STATE, LAUSD OFFICIALS OPTIMISTIC ABOUT SPRING ASSESSMENTS + smf’s 2¢
By Louis Freedberg | ED SOURCE TODAY | | http://bit.ly/1sDrPz8
September 21, 2014 | Last spring more than 3 million students in
California, the largest number ever to take an online test in the state,
took field tests of new assessments aligned to the Common Core state
standards without major technical breakdowns or system crashes,
according to state officials.
Just as California avoided the massive online breakdowns that occurred
with the federal healthcare.gov website, education leaders here are now
optimistic that when the full battery of tests are administered this
spring for the first time that the process should go relatively
smoothly.
The field tests of the assessments produced by the Smarter Balanced
Assessment Consortium were intended to be a practice run for the full
rollout this spring, when all of California’s 3rd- through 8th-grade
students, along with 11th graders, will take the assessments in both
English language arts and math for the first time. They will replace the
multiple-choice, pencil-and-paper tests, known as the California
Standards Tests, that students had taken each spring for 15 years until
2013.
After the field tests were administered, some news reports documented a
range of problems, including students struggling to master the
technicalities of taking a test online instead of filling in bubbles
with a pencil. But state and Smarter Balanced officials interviewed by
EdSource believe that some of the problems that occurred last spring
have been dealt with, or with additional preparation and planning can be
averted by this spring.
California Department of Education officials say their preliminary
conclusions about the field test process are based on online surveys of
school districts and eight focus groups of key education constituencies,
including parents and students. Two of the groups focused on English
learners and special education. The department will present an official
report of its findings to the State Board of Education in time for its
meeting in November.
What is still not known is how well students will perform on the most
important part of the new assessments – the academic content. No scores
on the field tests in either math or English language arts last spring
were published, and how well students do will only be known when their
scores are published for the first time after the full assessments are
administered next spring.
Because California has by far the largest number of students of any
state – more than 6 million – what happens here will have an impact on
the overall implementation of the most prominent reform now underway in
the nation’s schools.
“People were very nervous to begin with, and through our partners with
the Education Testing Service, county offices and everyone else
involved, things went remarkably well,” said Sue Burr, a member of the
State Board of Education, at its meeting in Sacramento on Sept. 3, in
response to a presentation by California Department of Education
officials.
Even in Los Angeles Unified, which issued a detailed report documenting a
range of problems at individual school sites, officials say the field
tests went well for the nearly half million students who took them.

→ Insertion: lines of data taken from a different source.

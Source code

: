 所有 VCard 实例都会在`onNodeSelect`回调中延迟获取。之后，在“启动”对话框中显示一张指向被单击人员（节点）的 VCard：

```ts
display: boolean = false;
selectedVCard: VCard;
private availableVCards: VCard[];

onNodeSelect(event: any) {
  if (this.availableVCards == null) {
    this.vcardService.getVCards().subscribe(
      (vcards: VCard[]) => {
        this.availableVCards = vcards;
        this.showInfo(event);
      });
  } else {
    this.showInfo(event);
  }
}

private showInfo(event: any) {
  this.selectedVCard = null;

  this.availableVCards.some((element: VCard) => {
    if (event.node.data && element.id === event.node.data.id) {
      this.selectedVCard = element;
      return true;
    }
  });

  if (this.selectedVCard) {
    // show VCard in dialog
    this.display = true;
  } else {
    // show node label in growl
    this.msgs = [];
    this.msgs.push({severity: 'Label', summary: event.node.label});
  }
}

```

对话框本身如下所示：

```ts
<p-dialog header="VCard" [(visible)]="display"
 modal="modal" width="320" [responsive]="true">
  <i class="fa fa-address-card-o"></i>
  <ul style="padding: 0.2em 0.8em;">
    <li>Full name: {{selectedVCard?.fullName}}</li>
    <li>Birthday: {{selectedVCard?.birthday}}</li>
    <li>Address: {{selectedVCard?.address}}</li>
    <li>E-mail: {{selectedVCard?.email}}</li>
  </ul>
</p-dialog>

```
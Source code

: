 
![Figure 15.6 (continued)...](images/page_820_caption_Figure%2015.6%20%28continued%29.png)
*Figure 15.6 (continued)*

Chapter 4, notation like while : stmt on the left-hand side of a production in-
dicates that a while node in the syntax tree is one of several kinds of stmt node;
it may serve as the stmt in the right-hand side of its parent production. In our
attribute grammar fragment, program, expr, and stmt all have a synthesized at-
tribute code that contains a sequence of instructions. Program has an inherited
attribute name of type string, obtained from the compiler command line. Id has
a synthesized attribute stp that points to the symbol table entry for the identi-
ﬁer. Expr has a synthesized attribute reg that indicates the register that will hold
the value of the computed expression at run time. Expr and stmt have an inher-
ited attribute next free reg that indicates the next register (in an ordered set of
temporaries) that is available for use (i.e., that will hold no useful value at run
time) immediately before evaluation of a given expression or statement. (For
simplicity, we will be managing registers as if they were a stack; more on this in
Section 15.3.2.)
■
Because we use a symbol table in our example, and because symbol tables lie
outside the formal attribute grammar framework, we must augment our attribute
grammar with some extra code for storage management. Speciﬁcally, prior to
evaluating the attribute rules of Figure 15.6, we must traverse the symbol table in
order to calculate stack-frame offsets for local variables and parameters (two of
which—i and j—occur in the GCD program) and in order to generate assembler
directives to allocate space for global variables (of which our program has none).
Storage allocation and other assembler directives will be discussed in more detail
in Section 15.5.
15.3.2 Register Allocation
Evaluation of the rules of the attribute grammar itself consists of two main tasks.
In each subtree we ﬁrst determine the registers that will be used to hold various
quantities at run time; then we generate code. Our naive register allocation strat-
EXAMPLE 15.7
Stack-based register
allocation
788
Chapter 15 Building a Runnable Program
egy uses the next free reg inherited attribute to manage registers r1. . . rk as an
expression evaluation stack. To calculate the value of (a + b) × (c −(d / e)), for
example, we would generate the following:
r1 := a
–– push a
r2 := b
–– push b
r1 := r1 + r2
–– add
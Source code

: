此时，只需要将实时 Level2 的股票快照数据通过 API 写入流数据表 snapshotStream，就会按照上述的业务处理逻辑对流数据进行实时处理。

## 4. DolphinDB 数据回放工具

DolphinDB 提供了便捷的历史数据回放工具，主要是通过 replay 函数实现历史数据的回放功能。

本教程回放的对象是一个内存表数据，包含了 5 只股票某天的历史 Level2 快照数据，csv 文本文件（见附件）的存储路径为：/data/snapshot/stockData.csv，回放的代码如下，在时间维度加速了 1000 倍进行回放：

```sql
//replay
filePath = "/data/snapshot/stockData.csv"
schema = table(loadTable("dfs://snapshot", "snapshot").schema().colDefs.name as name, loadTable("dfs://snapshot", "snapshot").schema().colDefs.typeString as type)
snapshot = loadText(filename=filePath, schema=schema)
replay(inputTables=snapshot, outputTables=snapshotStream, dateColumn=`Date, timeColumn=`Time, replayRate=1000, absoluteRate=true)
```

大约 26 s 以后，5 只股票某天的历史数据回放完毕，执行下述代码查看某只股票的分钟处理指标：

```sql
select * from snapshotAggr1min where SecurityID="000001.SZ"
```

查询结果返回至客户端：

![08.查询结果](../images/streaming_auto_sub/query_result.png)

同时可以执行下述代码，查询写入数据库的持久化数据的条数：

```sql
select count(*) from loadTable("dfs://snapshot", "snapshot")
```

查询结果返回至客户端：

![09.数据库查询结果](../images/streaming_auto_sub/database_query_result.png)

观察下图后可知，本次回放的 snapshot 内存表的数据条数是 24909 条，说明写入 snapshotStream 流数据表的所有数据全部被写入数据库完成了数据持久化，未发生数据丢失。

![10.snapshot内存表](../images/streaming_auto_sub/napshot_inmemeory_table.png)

“It was a major challenge, but it went better than expected,” said
Cynthia Lim, executive director of the district’s Office of Data and
Accountability. “A year ago, if you had told me that 450,000 students
would take this test online, I wouldn’t have believed it, but it
actually happened.”
Leading up to the tests, districts were provided with detailed
instructions about how to gain access to the online testing system. For
months beforehand, districts could participate in workshops or webcasts
on any number of issues related to the new tests.
Unlike other states that administered the field tests to a sample of
students, California chose to administer the field tests to all eligible
students. Of 8.9 million test sessions – some students logged in for
two or three sessions to finish the various parts of the new assessments
– 97 percent of students completed them.
At the local level, school districts are still working through a range of technical problems.
In Los Angeles, principals and test coordinators have identified
problems such as not having enough iPads, laptops or desktop computers
at some schools for students to take the test in a timely manner. In
some instances, Lim said, the field tests were spread out over a
six-week period so students could take the tests on a staggered
schedule. School personnel said that lengthy period of time was too
disruptive of school routines, and that the testing period should be
shorter. Officials also reported that students experienced “log-in
issues” with Smarter Balanced software, and students “were regularly
kicked off.”
Diane Hernandez, director of the Assessment Development and
Administration Division at the California Department of Education, said
that the report to be presented to the State Board of Education in
November will give a fuller picture of problems at the school site
level. She said there were “some gaps” in broadband access at some
schools, but mostly in small rural districts. To fill those gaps, the
department last month announced a fund of $26.7 million, known as the
Broadband Infrastructure Improvement Grant program. The state last week
released a preliminary list of 300 schools – many in remote locations –
that may be eligible to apply for the money.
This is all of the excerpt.